## Collected data
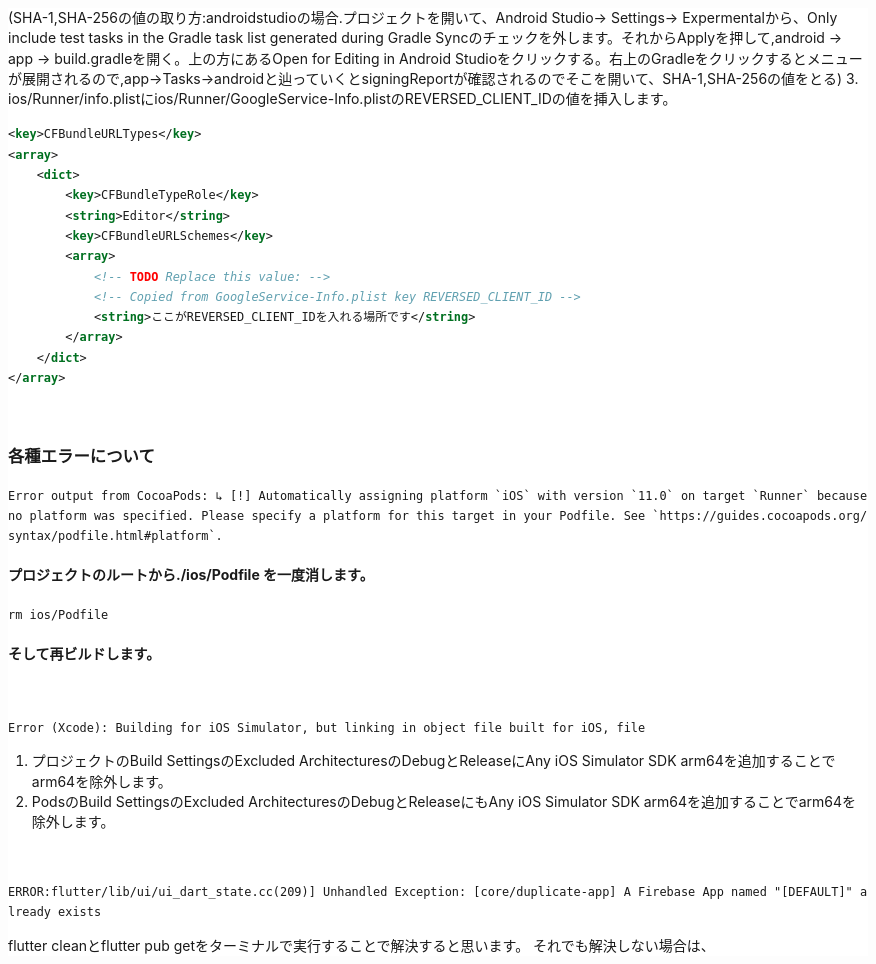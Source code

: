 (SHA-1,SHA-256の値の取り方:androidstudioの場合.プロジェクトを開いて、Android Studio-> Settings-> Expermentalから、Only include test tasks in the Gradle task list generated during Gradle Syncのチェックを外します。それからApplyを押して,android -> app -> build.gradleを開く。上の方にあるOpen for Editing in Android Studioをクリックする。右上のGradleをクリックするとメニューが展開されるので,app→Tasks→androidと辿っていくとsigningReportが確認されるのでそこを開いて、SHA-1,SHA-256の値をとる)
3. ios/Runner/info.plistにios/Runner/GoogleService-Info.plistのREVERSED_CLIENT_IDの値を挿入します。

```XML
<key>CFBundleURLTypes</key>
<array>
	<dict>
		<key>CFBundleTypeRole</key>
		<string>Editor</string>
		<key>CFBundleURLSchemes</key>
		<array>
			<!-- TODO Replace this value: -->
			<!-- Copied from GoogleService-Info.plist key REVERSED_CLIENT_ID -->
			<string>ここがREVERSED_CLIENT_IDを入れる場所です</string>
		</array>
	</dict>
</array>
```

<br>

### 各種エラーについて

```
Error output from CocoaPods: ↳ [!] Automatically assigning platform `iOS` with version `11.0` on target `Runner` because no platform was specified. Please specify a platform for this target in your Podfile. See `https://guides.cocoapods.org/syntax/podfile.html#platform`.
```

#### プロジェクトのルートから./ios/Podfile を一度消します。 

```
rm ios/Podfile
```

#### そして再ビルドします。

<br>

```
Error (Xcode): Building for iOS Simulator, but linking in object file built for iOS, file
```
1. プロジェクトのBuild SettingsのExcluded ArchitecturesのDebugとReleaseにAny iOS Simulator SDK arm64を追加することでarm64を除外します。
2. PodsのBuild SettingsのExcluded ArchitecturesのDebugとReleaseにもAny iOS Simulator SDK arm64を追加することでarm64を除外します。

<br>

```
ERROR:flutter/lib/ui/ui_dart_state.cc(209)] Unhandled Exception: [core/duplicate-app] A Firebase App named "[DEFAULT]" already exists
```
flutter cleanとflutter pub getをターミナルで実行することで解決すると思います。
それでも解決しない場合は、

## WHAT IS NEEDED
From the entries above, copy each line holding "Info".

## EXERCISE ANSWER
3. ios/Runner/info.plistにios/Runner/GoogleService-Info.plistのREVERSED_CLIENT_IDの値を挿入します。
			<!-- Copied from GoogleService-Info.plist key REVERSED_CLIENT_ID -->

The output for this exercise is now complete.